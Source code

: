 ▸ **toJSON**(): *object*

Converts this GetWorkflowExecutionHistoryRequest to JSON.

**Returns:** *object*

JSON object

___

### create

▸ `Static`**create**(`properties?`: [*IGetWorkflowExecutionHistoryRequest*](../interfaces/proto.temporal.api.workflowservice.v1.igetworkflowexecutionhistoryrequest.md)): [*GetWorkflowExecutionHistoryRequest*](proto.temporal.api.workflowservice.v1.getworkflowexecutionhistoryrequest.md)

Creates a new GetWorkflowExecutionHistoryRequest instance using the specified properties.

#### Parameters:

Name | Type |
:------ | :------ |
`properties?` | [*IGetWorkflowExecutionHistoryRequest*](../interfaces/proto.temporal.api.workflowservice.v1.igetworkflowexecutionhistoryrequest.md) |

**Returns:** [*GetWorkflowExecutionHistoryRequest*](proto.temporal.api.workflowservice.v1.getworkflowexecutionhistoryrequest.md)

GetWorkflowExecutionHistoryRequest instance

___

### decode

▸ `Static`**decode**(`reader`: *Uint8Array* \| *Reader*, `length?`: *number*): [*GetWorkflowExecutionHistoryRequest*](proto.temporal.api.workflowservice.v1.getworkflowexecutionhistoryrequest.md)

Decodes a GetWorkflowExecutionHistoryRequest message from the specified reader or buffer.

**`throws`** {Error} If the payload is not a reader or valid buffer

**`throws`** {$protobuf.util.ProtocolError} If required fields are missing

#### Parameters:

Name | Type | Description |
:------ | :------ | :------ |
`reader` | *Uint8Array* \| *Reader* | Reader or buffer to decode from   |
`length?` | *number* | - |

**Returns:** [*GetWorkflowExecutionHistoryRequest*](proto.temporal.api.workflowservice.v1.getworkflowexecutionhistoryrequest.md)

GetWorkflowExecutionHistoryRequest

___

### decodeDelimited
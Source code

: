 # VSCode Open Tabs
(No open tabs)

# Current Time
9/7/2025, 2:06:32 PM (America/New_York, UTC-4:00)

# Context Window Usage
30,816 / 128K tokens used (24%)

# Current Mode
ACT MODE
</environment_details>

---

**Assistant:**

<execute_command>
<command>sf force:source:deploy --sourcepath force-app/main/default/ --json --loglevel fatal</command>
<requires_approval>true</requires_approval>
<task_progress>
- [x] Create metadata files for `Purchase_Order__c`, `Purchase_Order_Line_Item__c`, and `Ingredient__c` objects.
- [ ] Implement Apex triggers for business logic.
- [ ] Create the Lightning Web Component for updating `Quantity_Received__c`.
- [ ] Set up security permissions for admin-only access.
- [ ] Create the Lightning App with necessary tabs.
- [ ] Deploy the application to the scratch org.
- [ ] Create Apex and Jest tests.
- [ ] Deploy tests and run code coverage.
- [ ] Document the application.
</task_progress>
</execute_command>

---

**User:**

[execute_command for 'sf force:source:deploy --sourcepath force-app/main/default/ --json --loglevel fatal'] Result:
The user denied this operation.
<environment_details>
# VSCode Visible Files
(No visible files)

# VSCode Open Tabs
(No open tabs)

...

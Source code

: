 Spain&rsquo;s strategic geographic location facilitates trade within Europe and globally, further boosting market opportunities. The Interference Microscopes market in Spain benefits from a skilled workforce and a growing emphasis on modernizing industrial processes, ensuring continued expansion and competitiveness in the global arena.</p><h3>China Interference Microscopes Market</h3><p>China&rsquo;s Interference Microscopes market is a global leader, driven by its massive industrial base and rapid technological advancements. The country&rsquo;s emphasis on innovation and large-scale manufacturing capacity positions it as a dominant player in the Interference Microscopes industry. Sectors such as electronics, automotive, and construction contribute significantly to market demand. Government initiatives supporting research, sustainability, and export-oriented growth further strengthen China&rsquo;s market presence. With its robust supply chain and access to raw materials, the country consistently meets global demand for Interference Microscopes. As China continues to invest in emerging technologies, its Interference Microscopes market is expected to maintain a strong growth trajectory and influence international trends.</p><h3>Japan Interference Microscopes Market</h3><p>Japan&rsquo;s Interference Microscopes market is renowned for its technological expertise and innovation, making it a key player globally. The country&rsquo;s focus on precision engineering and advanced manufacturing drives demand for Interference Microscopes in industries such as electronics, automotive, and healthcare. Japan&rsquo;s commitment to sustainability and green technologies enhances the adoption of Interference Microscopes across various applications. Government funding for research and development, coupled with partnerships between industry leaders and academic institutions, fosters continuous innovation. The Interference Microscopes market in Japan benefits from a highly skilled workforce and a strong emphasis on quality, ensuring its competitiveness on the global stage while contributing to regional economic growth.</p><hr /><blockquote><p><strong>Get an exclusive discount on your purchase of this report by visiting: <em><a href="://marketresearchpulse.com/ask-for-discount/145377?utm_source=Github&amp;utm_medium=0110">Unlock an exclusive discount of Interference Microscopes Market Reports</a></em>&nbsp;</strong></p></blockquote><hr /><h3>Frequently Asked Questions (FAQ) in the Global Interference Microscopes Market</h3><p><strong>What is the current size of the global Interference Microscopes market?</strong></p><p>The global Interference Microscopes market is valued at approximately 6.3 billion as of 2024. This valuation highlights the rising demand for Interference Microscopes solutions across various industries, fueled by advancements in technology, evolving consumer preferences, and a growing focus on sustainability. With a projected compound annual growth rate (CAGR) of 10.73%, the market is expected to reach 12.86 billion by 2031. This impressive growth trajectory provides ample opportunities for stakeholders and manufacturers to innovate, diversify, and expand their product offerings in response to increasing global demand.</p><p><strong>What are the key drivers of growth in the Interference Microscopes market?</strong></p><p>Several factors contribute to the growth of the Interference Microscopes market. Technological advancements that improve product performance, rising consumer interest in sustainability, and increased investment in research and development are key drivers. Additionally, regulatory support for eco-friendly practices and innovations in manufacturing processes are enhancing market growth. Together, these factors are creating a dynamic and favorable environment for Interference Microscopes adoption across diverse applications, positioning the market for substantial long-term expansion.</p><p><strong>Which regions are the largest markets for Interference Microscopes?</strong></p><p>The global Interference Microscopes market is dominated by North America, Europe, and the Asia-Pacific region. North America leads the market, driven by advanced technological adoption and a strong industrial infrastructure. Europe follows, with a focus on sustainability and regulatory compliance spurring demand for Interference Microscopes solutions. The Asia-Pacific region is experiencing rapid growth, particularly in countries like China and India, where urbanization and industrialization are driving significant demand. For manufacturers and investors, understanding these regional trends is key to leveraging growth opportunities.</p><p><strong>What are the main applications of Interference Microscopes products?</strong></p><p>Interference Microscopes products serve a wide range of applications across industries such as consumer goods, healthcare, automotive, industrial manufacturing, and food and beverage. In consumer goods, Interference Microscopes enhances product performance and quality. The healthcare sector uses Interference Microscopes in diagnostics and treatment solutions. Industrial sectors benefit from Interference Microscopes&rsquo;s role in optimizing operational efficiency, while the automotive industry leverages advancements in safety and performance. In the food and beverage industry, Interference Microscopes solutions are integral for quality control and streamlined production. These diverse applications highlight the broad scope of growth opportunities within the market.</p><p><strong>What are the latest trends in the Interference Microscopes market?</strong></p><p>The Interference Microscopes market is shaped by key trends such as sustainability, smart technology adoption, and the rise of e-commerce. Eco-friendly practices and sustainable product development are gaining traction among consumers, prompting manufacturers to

--

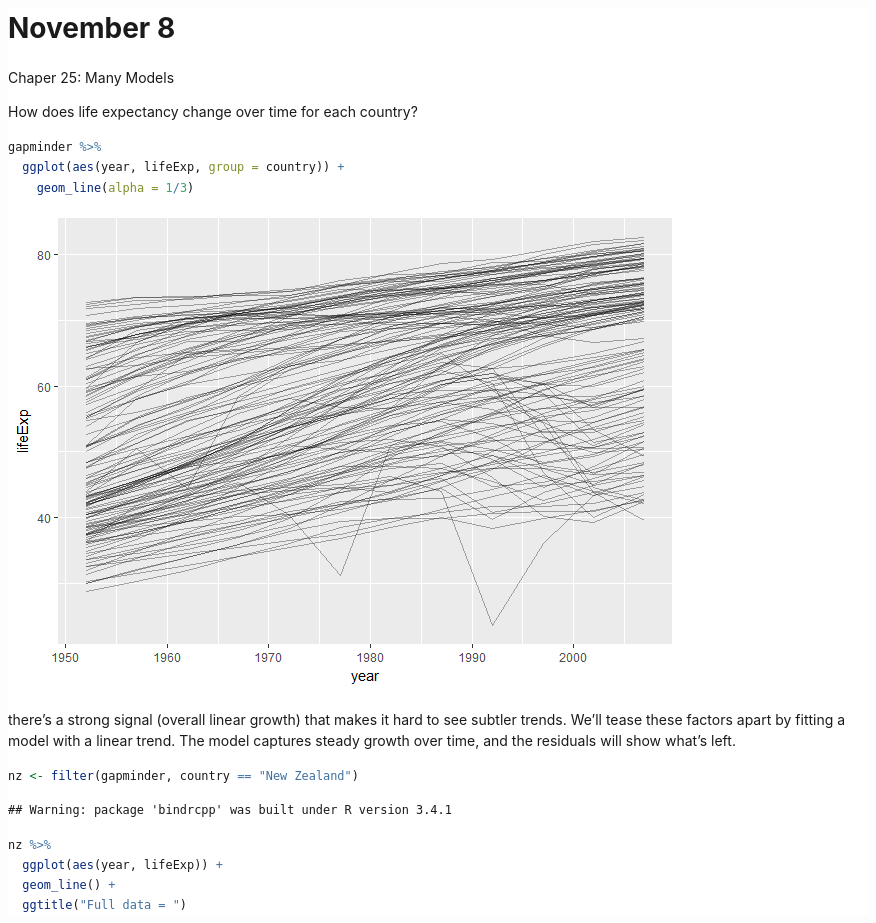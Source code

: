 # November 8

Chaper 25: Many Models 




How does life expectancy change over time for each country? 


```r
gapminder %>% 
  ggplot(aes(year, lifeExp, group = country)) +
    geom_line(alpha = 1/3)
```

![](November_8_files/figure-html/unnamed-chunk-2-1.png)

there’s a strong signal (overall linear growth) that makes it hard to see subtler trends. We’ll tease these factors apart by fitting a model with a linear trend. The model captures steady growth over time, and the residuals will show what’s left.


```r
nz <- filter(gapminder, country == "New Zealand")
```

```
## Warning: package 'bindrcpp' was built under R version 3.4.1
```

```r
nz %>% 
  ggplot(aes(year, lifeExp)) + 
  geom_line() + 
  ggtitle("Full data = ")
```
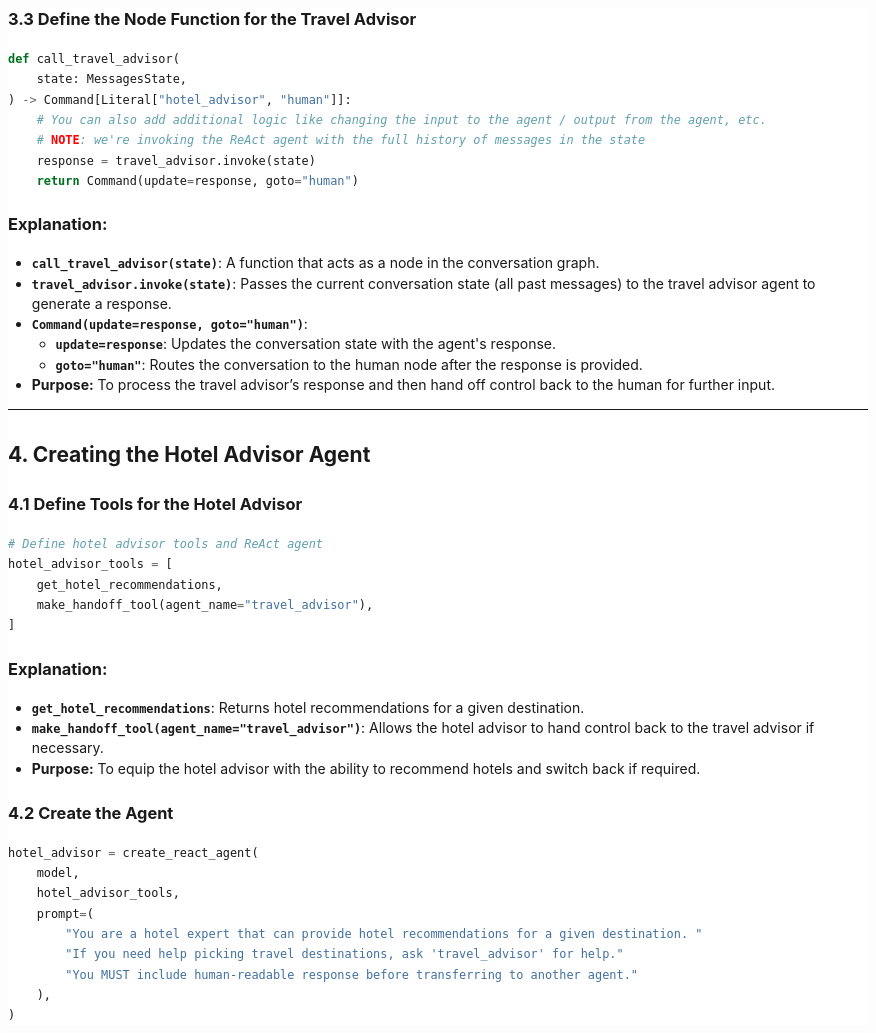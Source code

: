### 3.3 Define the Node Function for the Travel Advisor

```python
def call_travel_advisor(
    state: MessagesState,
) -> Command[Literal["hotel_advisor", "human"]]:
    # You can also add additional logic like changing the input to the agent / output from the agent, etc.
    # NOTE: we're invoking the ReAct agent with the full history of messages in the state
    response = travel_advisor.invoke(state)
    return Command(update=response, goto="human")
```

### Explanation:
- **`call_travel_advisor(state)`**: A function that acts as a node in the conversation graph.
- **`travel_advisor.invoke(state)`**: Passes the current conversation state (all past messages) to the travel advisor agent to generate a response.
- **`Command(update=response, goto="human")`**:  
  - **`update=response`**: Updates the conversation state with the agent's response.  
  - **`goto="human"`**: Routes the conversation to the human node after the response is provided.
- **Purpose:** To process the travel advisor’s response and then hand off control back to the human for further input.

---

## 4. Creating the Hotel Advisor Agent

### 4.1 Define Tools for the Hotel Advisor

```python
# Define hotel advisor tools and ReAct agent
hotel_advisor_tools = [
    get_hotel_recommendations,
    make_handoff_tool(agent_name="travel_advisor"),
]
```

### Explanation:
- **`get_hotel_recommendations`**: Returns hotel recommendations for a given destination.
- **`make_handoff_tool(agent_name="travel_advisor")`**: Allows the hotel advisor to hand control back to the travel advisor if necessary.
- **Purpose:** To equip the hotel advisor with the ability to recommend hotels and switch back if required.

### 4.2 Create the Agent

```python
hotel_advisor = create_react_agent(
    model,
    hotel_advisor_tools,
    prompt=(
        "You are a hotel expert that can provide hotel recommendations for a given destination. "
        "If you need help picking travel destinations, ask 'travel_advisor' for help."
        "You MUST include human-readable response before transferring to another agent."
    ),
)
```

▶ Work task
For this exercise, reproduce exactly the lines of the records above from the one with "Chaper 25: Many Models" up to and including the one with "Returns hotel recommendations for a given destination.", without pictures.

▶ Solution to the exercise
Chaper 25: Many Models 




How does life expectancy change over time for each country? 


```r
gapminder %>% 
  ggplot(aes(year, lifeExp, group = country)) +
    geom_line(alpha = 1/3)
```

![](November_8_files/figure-html/unnamed-chunk-2-1.png)

there’s a strong signal (overall linear growth) that makes it hard to see subtler trends. We’ll tease these factors apart by fitting a model with a linear trend. The model captures steady growth over time, and the residuals will show what’s left.


```r
nz <- filter(gapminder, country == "New Zealand")
```

```
## Warning: package 'bindrcpp' was built under R version 3.4.1
```

```r
nz %>% 
  ggplot(aes(year, lifeExp)) + 
  geom_line() + 
  ggtitle("Full data = ")
```
Source code

:### 3.3 Define the Node Function for the Travel Advisor

```python
def call_travel_advisor(
    state: MessagesState,
) -> Command[Literal["hotel_advisor", "human"]]:
    # You can also add additional logic like changing the input to the agent / output from the agent, etc.
    # NOTE: we're invoking the ReAct agent with the full history of messages in the state
    response = travel_advisor.invoke(state)
    return Command(update=response, goto="human")
```

### Explanation:
- **`call_travel_advisor(state)`**: A function that acts as a node in the conversation graph.
- **`travel_advisor.invoke(state)`**: Passes the current conversation state (all past messages) to the travel advisor agent to generate a response.
- **`Command(update=response, goto="human")`**:  
  - **`update=response`**: Updates the conversation state with the agent's response.  
  - **`goto="human"`**: Routes the conversation to the human node after the response is provided.
- **Purpose:** To process the travel advisor’s response and then hand off control back to the human for further input.

---

## 4. Creating the Hotel Advisor Agent

### 4.1 Define Tools for the Hotel Advisor

```python
# Define hotel advisor tools and ReAct agent
hotel_advisor_tools = [
    get_hotel_recommendations,
    make_handoff_tool(agent_name="travel_advisor"),
]
```

### Explanation:
- **`get_hotel_recommendations`**: Returns hotel recommendations for a given destination.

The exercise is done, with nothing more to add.